[SOURCE RECORDS]

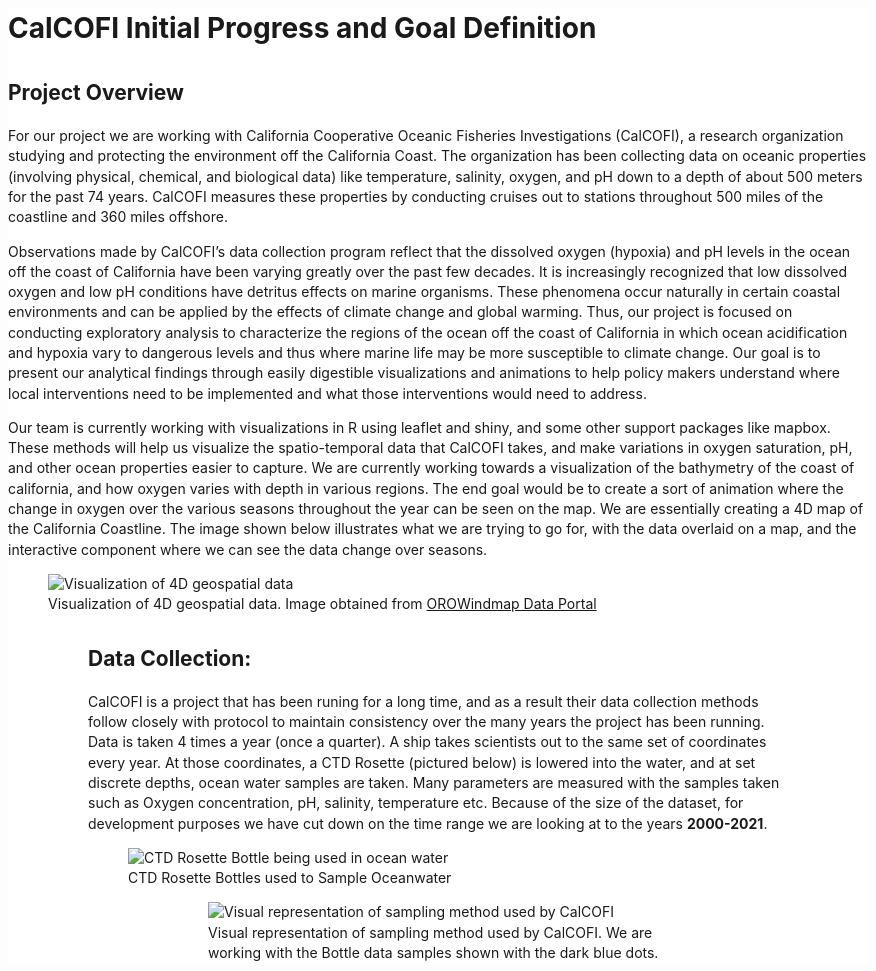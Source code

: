 # CalCOFI Initial Progress and Goal Definition

## Project Overview 

For our project we are working with California Cooperative Oceanic Fisheries Investigations (CalCOFI), a research organization studying and protecting the environment off the California Coast. The organization has been collecting data on oceanic properties (involving physical, chemical, and biological data) like temperature, salinity, oxygen, and pH down to a depth of about 500 meters for the past 74 years. CalCOFI measures these properties by conducting cruises out to stations throughout 500 miles of the coastline and 360 miles offshore. 
  
 Observations made by CalCOFI’s data collection program reflect that the dissolved oxygen (hypoxia) and pH levels in the ocean off the coast of California have been varying greatly over the past few decades. It is increasingly recognized that low dissolved oxygen and low pH conditions have detritus effects on marine organisms. These phenomena occur naturally in certain coastal environments and can be applied by the effects of climate change and global warming. Thus, our project is focused on conducting exploratory analysis to characterize the regions of the ocean off the coast of California in which ocean acidification and hypoxia vary to dangerous levels and thus where marine life may be more susceptible to climate change. Our goal is to present our analytical findings through easily digestible visualizations and animations to help policy makers understand where local interventions need to be implemented and what those interventions would need to address.
  
Our team is currently working with visualizations in R using leaflet and shiny, and some other support packages like mapbox. These methods will help us visualize the spatio-temporal data that CalCOFI takes, and make variations in oxygen saturation, pH, and other ocean properties easier to capture. We are currently working towards a visualization of the bathymetry of the coast of california, and how oxygen varies with depth in various regions. The end goal would be to create a sort of animation where the change in oxygen over the various seasons throughout the year can be seen on the map. We are essentially creating a 4D map of the California Coastline. The image shown below illustrates what we are trying to go for, with the data overlaid on a map, and the interactive component where we can see the data change over seasons.

<figure>
    <img src="Images/OROwind.png" alt="Visualization of 4D geospatial data">
    <figcaption>Visualization of 4D geospatial data. Image obtained from <a href='https://offshorewind.westcoastoceans.org/visualize/#x=-126.30&y=38.43&z=4.787070098064209&logo=true&controls=true&dls%5B%5D=true&dls%5B%5D=0.5&dls%5B%5D=397&basemap=ocean&themes%5Bids%5D%5B%5D=4&tab=active&legends=false&layers=true'> OROWindmap Data Portal</a><figcaption>
<figure> 

## Data Collection:
CalCOFI is a project that has been runing for a long time, and as a result their data collection methods follow closely with protocol to maintain consistency over the many years the project has been running. Data is taken 4 times a year (once a quarter). A ship takes scientists out to the same set of coordinates every year. At those coordinates, a CTD Rosette (pictured below) is lowered into the water, and at set discrete depths, ocean water samples are taken. Many parameters are measured with the samples taken such as Oxygen concentration, pH, salinity, temperature etc. Because of the size of the dataset, for development purposes we have cut down on the time range we are looking at to the years **2000-2021**.
<figure>
    <img src="https://wp.calcofi.org/wp/wp-content/uploads/2020/03/1904RL_sta93-50_CTDSurface-1024x770.jpg" alt="CTD Rosette Bottle being used in ocean water">
    <figcaption>CTD Rosette Bottles used to Sample Oceanwater<figcaption>
<figure>
<figure>
    <img src="https://user-images.githubusercontent.com/30590837/149233121-d5e2e83e-b72a-41e5-9e83-00ef40877b43.png" alt="Visual representation of sampling method used by CalCOFI">
    <figcaption>Visual representation of sampling method used by CalCOFI. We are working with the Bottle data samples shown with the dark blue dots.<figcaption>
<figure>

[/SOURCE RECORDS]

Looking at the records, how many lines include "like"? Respond with the number only.

▶ RESPONSE AREA
2